I knew when we started this crazy thing, it would be a winding road of ups and downs, both literally and metaphorically. Hubby and I semi-joked to everyone that this was “probably the best and worst decision we have ever made.” Those words could not have proven more true.
There have been definite ups. If you follow my Instagram feed, you have seen some of the wonderful things that have come our way. We have been to national parks and many museums. We have sat by lakes and in the desert. All this in less than three months.
We look happy and we are in those moments. As is always the case, the pictures don’t show everything. Here’s a little of what those pictures do not show.
Instagram Pictures Don’t Lie
But They Don’t Always Show the Whole Truth
The pictures don’t show me frantically “sh”-ing my children and throwing every threat I know their way because it’s “quiet hours” in the park and they are still jumping from one bunk to another. LITERALLY. The kids can be heard plotting against us, usually led by Little Diva. “Let’s stay up all night!” To which , Sonny-Bunny responds, “sleep is for the weak.” I guess that’s why I am so strong.
The pictures don’t show how quickly 320 sq. feet can go from perfection to hoarder-ville. And what cabinets look like when I need to pull my
house trailer out in 30 minutes and I was too tired to put everything away in their proper Tetris position the night before. For years, my husband and I fought the stuff it in drawers vs. organize battle. Stuffing, and therefore Mr. Hero, is winning more often than not.
The pictures don’t show how much I freak out about finances. We are living on retirement and constantly face some paperwork snafu or another that asks us to go without money for a month or two. Sure, it gets caught up but that doesn’t help a lot in the moment. It doesn’t show my face when I realize that the truck is only get 10.8 miles per gallon when I planned for 13 mph. (When you drive hundreds of miles every few days, that difference adds up.) Or when I realize how much groceries cost at little town stores (I mean, seriously!)

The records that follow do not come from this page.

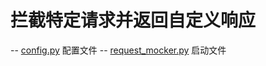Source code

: # 拦截特定请求并返回自定义响应
   -- [config.py](config.py)  配置文件
   -- [request_mocker.py](request_mocker.py)  启动文件
   
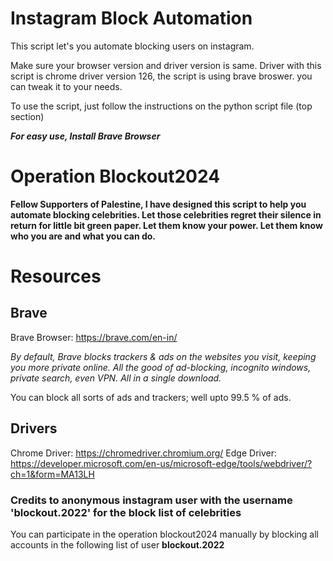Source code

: # Instagram Block Automation
This script let's you automate blocking users on instagram.

Make sure your browser version and driver version is same.
Driver with this script is chrome driver version 126, the script is using brave broswer. you can tweak it to your needs.

To use the script, just follow the instructions on the python script file (top section)

**_For easy use, Install Brave Browser_**

# Operation Blockout2024
**Fellow Supporters of Palestine, I have designed this script to help you automate blocking celebrities. Let those celebrities regret their silence in return for little bit green paper. Let them know your power. Let them know who you are and what you can do.**

# Resources
## Brave
Brave Browser: https://brave.com/en-in/

_By default, Brave blocks trackers & ads on the websites you visit, keeping you more private online. All the good of ad-blocking, incognito windows, private search, even VPN. All in a single download._

You can block all sorts of ads and trackers; well upto 99.5 % of ads.

## Drivers
Chrome Driver: https://chromedriver.chromium.org/
Edge Driver: https://developer.microsoft.com/en-us/microsoft-edge/tools/webdriver/?ch=1&form=MA13LH

### Credits to anonymous instagram user with the username 'blockout.2022' for the block list of celebrities
You can participate in the operation blockout2024 manually by blocking all accounts in the following list of user **blockout.2022**


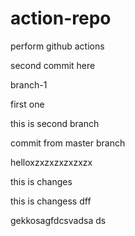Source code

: # action-repo
perform github actions


second commit here

branch-1

first one

this is second branch

commit from master branch



helloxzxzxzxzxzxzx

this is changes


this is changess
dff

gekkosagfdcsvadsa ds
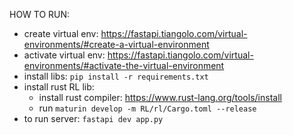 HOW TO RUN:
- create virtual env: https://fastapi.tiangolo.com/virtual-environments/#create-a-virtual-environment
- activate virtual env: https://fastapi.tiangolo.com/virtual-environments/#activate-the-virtual-environment
- install libs: `pip install -r requirements.txt`
- install rust RL lib:
    - install rust compiler: https://www.rust-lang.org/tools/install
    - run `maturin develop -m RL/rl/Cargo.toml --release`
- to run server: `fastapi dev app.py`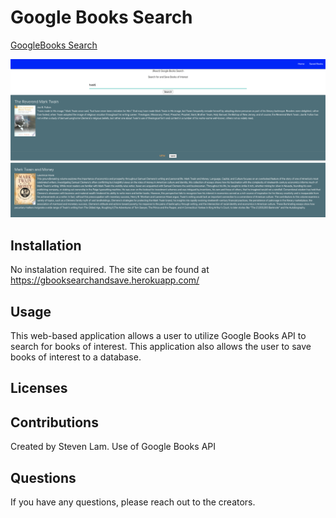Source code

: # Google Books Search
[GoogleBooks Search](https://gbooksearchandsave.herokuapp.com/)

![Siteimage](./client/public/Main.PNG)

## Installation

No instalation required. The site can be found at https://gbooksearchandsave.herokuapp.com/

## Usage

This web-based application allows a user to utilize Google Books API to search for books of interest. This application also allows the user to save books of interest to a database. 

## Licenses

## Contributions
Created by Steven Lam.
Use of Google Books API

## Questions
If you have any questions, please reach out to the creators.
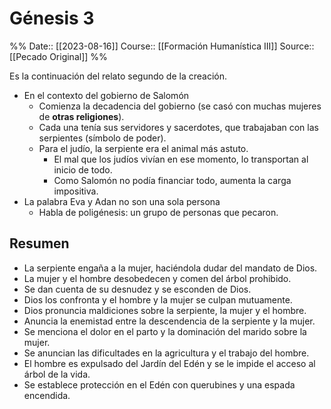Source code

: # Génesis 3

%%
Date:: [[2023-08-16]]
Course:: [[Formación Humanística III]]
Source:: [[Pecado Original]]
%%

Es la continuación del relato segundo de la creación.
- En el contexto del gobierno de Salomón
	- Comienza la decadencia del gobierno (se casó con muchas mujeres de **otras religiones**).
	- Cada una tenía sus servidores y sacerdotes, que trabajaban con las serpientes (símbolo de poder).
	- Para el judío, la serpiente era el animal más astuto.
		- El mal que los judíos vivían en ese momento, lo transportan al inicio de todo.
		- Como Salomón no podía financiar todo, aumenta la carga impositiva.
- La palabra Eva y Adan no son una sola persona
	- Habla de poligénesis: un grupo de personas que pecaron.

## Resumen 
- La serpiente engaña a la mujer, haciéndola dudar del mandato de Dios.
- La mujer y el hombre desobedecen y comen del árbol prohibido.
- Se dan cuenta de su desnudez y se esconden de Dios.
- Dios los confronta y el hombre y la mujer se culpan mutuamente.
- Dios pronuncia maldiciones sobre la serpiente, la mujer y el hombre.
- Anuncia la enemistad entre la descendencia de la serpiente y la mujer.
- Se menciona el dolor en el parto y la dominación del marido sobre la mujer.
- Se anuncian las dificultades en la agricultura y el trabajo del hombre.
- El hombre es expulsado del Jardín del Edén y se le impide el acceso al árbol de la vida.
- Se establece protección en el Edén con querubines y una espada encendida.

Mostly, the pictures don’t show how many tears have been shed in so many places. We did this for a reason. It is easy to think this was a lark. And there are lark-like moments. But a lot led up to this. There are the days forever missed with Daddy — deployments, night shifts, time stolen by PTSD. There is the loss of love for school and learning. There is our feeling that we were losing our kids to a world of entitlement and keeping up with Kardashians and Pewdy-Pie. We can’t go back in time and “fix” anything. But last night, as I held Sonny-Bunny while we both cried, I said “we can make things right going forward”.
So, as you look through my Instagram feed and think, “wow, they’re having the time of their lives”, you will know the truth. Yes, we are. We are having the time of our lives and all that entails. We are having the best and worst time of our lives, all in one.